L’œuvre de Cioran, ironique et apocalyptique, est marquée du sceau du pessimisme, du scepticisme et de la désillusion. En 1973, Cioran publie son œuvre la plus marquante : De l’inconvénient d’être né. En 1987, il publie son ultime ouvrage, Aveux et anathèmes, avant de mourir, huit années plus tard, en 1995 de la maladie d’Alzheimer sans avoir mis à exécution son projet de suicide.
La pensée de Cioran
Friedrich Nietzsche, vers 1875.

L’œuvre de Cioran comporte des recueils d’aphorismes ironiques, sceptiques et percutants tel De l’inconvénient d’être né ou Syllogismes de l’amertume, qui constituent le noyau essentiel de ses œuvres les plus connues, mais on peut aussi y trouver des textes plus longs et plus détaillés.

D’une façon générale, l’œuvre de Cioran est surtout marquée par son refus de tout système philosophique.
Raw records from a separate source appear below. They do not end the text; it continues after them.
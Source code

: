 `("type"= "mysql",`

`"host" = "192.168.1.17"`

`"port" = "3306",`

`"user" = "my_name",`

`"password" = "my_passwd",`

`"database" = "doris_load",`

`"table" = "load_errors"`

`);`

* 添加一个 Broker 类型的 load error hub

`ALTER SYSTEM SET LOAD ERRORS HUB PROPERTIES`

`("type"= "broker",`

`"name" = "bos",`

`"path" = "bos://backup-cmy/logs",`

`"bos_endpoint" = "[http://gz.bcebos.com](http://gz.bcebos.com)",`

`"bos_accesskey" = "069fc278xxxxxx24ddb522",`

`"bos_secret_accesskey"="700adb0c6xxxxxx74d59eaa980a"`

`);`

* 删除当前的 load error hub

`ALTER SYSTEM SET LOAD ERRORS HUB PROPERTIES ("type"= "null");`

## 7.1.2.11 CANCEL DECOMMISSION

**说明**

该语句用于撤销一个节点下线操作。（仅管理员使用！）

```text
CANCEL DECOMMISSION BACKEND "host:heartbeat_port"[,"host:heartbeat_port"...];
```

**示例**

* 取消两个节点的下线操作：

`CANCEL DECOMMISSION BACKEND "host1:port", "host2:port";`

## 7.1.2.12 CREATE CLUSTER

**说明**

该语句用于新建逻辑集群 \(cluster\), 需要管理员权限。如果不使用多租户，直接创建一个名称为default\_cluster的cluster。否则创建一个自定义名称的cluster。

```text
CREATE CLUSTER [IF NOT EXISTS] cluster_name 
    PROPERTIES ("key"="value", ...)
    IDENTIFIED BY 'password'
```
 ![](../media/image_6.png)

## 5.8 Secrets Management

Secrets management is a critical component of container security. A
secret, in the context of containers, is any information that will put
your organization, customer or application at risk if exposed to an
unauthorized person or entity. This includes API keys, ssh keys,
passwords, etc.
Bien plus qu’un simple pessimisme, son scepticisme philosophique demeure probablement son caractère le plus marquant. Cioran, dont les écrits sont assez sombres, fut d’ordinaire un homme plutôt gai et de très bonne compagnie. Il déclare avoir passé sa vie à recommander le suicide par écrit mais à le déconseiller en paroles car, au premier chapitre, cela relève du monde des idées alors que, dans le second, il fait face à des interlocuteurs de chair et de sang. Tout en conseillant et déconseillant paradoxalement la solution du suicide, il affirme qu’il existe une supériorité de la vie face à la mort : celle de l’inconnu qui n’est fondée sur rien de logique ou de cohérent et ne fournit pas l’ombre d’un argument justifiant que l’on s’y accroche ou s’y maintienne. Au contraire, la finalité de la mort, elle, demeure toujours claire et certaine. Selon Cioran, seul le mystère de la vie et la curiosité qu’elle suscite constituent une raison de continuer à vivre.
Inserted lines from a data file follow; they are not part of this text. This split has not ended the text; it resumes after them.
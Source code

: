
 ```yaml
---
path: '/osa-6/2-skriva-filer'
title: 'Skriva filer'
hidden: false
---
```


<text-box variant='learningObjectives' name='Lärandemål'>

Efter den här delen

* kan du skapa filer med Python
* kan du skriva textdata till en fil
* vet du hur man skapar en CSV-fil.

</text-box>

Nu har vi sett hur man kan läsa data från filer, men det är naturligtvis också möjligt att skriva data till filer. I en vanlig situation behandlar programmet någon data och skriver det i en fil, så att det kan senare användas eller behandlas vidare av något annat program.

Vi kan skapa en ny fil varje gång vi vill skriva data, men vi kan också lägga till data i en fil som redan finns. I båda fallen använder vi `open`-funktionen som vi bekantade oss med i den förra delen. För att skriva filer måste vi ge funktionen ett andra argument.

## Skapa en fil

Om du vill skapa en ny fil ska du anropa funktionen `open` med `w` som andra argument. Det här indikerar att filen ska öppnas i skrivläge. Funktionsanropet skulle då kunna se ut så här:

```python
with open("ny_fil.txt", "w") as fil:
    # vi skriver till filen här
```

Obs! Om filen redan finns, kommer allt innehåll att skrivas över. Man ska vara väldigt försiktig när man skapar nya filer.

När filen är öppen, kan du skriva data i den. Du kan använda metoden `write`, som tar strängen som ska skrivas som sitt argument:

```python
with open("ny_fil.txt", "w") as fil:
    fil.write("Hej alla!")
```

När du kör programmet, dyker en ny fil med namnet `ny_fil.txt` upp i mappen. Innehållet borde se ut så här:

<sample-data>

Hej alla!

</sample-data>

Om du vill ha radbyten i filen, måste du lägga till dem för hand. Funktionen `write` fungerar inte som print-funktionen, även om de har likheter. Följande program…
On peut accuser Cioran d’avoir pris dans ses écrits une « pose » de désespoir, mais il sembla profondément attristé voire sincèrement déçu de n’avoir pu clairement établir un système de pensée qui donnât véritablement un sens à sa vie alors que dans sa jeunesse il fut extrêmement passionné… mais, alors et selon toute évidence, manifestement empêtré dans l’erreur (cf. les Cimes du désespoir).

Le cheminement littéraire de Cioran et son trajet spirituel ont, semble-t-il, trois points de repère majeurs (selon Liliana Nicorescu) : « la tentation d’exister » en tant que Roumain ou juif. Dès lors, ni sa roumanité réfutée ni sa judéité manquée ne pouvaient lui offrir la moindre consolation pour l’humiliation ou « l’inconvénient d’être né. ».

    « Le scepticisme est presque le point central de mes interrogations. Qui voudrait écrire quelque chose de correct sur moi devrait analyser la fonction qu’il a remplie dans l’ensemble de mes préoccupations et de mes hantises. »

— Cioran, (Cahiers 1957-1972, p.866)
Le salut par l’esthétique

Condamné à la lucidité et au reniement permanent, Cioran trouvera un sursis existentiel dans la voie de l’esthétisme. Ainsi reprendra-t-il clairement alors le thème de l’illusion vitale (Nietzsche). L’attention soutenue au style de son écriture, le goût prononcé pour la prose et les aphorismes deviennent alors des moteurs assurant sa vitalité. Aussi s’éloignera-t-il des idées pures, perdant parfois son lecteur, ou l’obligeant plutôt à ne pas tout comprendre. La poésie devient autant un moyen de traduire sa pensée qu’un sursis ou remède temporaire face à sa lucidité. « Elle a – comme la vie – l’excuse de ne rien prouver. »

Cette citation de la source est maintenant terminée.